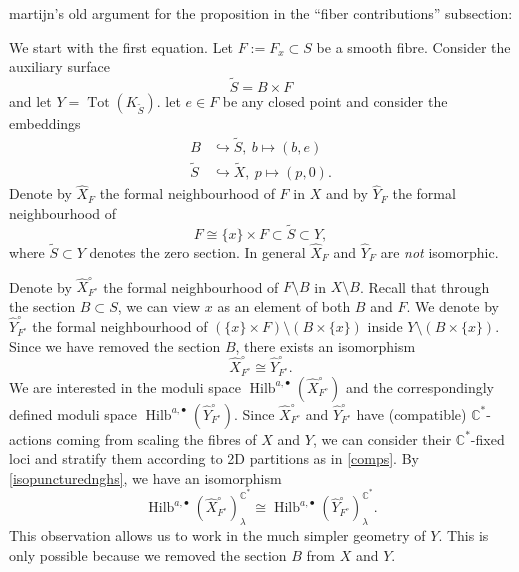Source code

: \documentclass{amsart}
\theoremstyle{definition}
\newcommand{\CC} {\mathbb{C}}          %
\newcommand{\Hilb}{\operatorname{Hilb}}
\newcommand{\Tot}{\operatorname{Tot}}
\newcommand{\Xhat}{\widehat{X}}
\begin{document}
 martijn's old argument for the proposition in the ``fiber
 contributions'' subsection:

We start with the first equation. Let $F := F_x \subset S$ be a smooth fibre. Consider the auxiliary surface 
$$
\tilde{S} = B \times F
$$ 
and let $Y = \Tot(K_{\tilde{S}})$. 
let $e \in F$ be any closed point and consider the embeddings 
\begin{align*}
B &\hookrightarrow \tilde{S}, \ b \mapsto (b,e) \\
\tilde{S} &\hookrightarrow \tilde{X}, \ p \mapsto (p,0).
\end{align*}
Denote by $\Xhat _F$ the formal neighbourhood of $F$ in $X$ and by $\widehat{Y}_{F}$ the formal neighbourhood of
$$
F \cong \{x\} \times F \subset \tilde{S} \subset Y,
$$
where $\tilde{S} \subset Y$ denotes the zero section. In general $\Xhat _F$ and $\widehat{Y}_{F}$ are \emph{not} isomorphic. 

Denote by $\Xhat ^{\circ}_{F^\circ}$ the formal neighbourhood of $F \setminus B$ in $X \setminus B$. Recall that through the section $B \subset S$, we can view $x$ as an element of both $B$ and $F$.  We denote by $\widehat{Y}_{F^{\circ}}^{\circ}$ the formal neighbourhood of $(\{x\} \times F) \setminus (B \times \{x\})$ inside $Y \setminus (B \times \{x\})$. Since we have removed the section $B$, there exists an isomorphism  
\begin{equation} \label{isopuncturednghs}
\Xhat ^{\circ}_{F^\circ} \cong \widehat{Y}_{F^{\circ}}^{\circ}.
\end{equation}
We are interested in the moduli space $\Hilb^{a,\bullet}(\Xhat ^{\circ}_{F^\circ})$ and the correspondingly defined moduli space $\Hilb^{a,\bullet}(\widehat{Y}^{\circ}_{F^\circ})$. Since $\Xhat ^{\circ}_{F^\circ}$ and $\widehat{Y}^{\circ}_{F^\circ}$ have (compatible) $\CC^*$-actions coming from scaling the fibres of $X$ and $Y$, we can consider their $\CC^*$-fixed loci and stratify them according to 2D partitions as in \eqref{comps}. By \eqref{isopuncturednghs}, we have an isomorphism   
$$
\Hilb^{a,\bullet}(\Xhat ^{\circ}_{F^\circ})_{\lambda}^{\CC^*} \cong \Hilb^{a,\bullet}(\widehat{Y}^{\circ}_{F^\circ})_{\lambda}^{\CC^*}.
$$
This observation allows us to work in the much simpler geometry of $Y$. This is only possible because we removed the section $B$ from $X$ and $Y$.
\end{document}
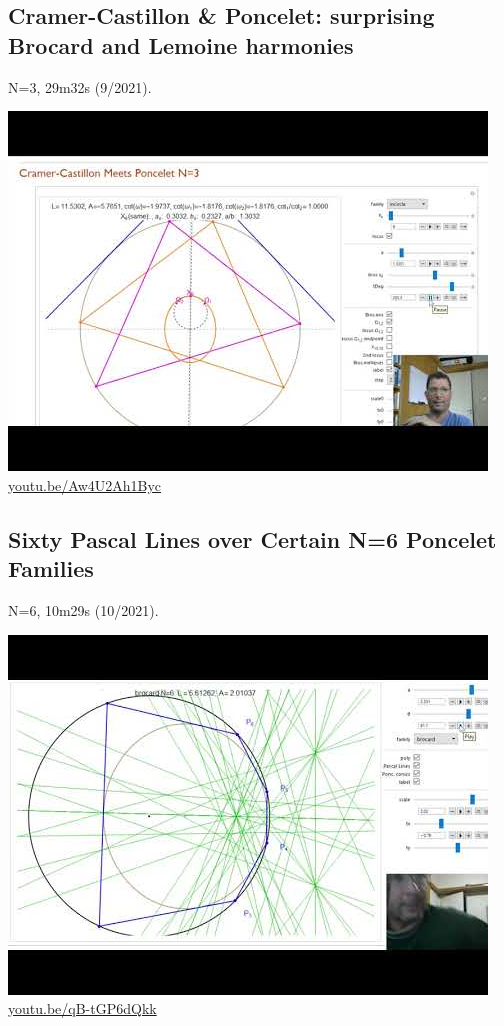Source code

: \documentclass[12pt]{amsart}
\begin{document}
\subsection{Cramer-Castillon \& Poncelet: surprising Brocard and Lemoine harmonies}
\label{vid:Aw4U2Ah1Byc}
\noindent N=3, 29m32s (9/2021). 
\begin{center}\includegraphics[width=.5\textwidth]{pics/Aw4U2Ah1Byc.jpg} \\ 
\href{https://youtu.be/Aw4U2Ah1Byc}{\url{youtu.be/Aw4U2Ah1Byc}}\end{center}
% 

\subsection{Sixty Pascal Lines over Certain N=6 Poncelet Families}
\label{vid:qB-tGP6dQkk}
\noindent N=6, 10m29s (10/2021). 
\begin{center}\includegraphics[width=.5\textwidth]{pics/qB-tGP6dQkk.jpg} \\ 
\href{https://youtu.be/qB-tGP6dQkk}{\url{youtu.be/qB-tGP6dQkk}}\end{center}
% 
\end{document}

--

_WORK ORDER_.
Up to and including the line with "b \mapsto (b,e) \\", copy the data above from its first line. Skip pictures.

_WRITTEN ANSWER_.
Source code

: \documentclass{amsart}
\theoremstyle{definition}
\newcommand{\CC} {\mathbb{C}}          %
\newcommand{\Hilb}{\operatorname{Hilb}}
\newcommand{\Tot}{\operatorname{Tot}}
\newcommand{\Xhat}{\widehat{X}}
\begin{document}
 martijn's old argument for the proposition in the ``fiber
 contributions'' subsection:

We start with the first equation. Let $F := F_x \subset S$ be a smooth fibre. Consider the auxiliary surface 
$$
\tilde{S} = B \times F
$$ 
and let $Y = \Tot(K_{\tilde{S}})$. 
let $e \in F$ be any closed point and consider the embeddings 
\begin{align*}
B &\hookrightarrow \tilde{S}, \ b \mapsto (b,e) \\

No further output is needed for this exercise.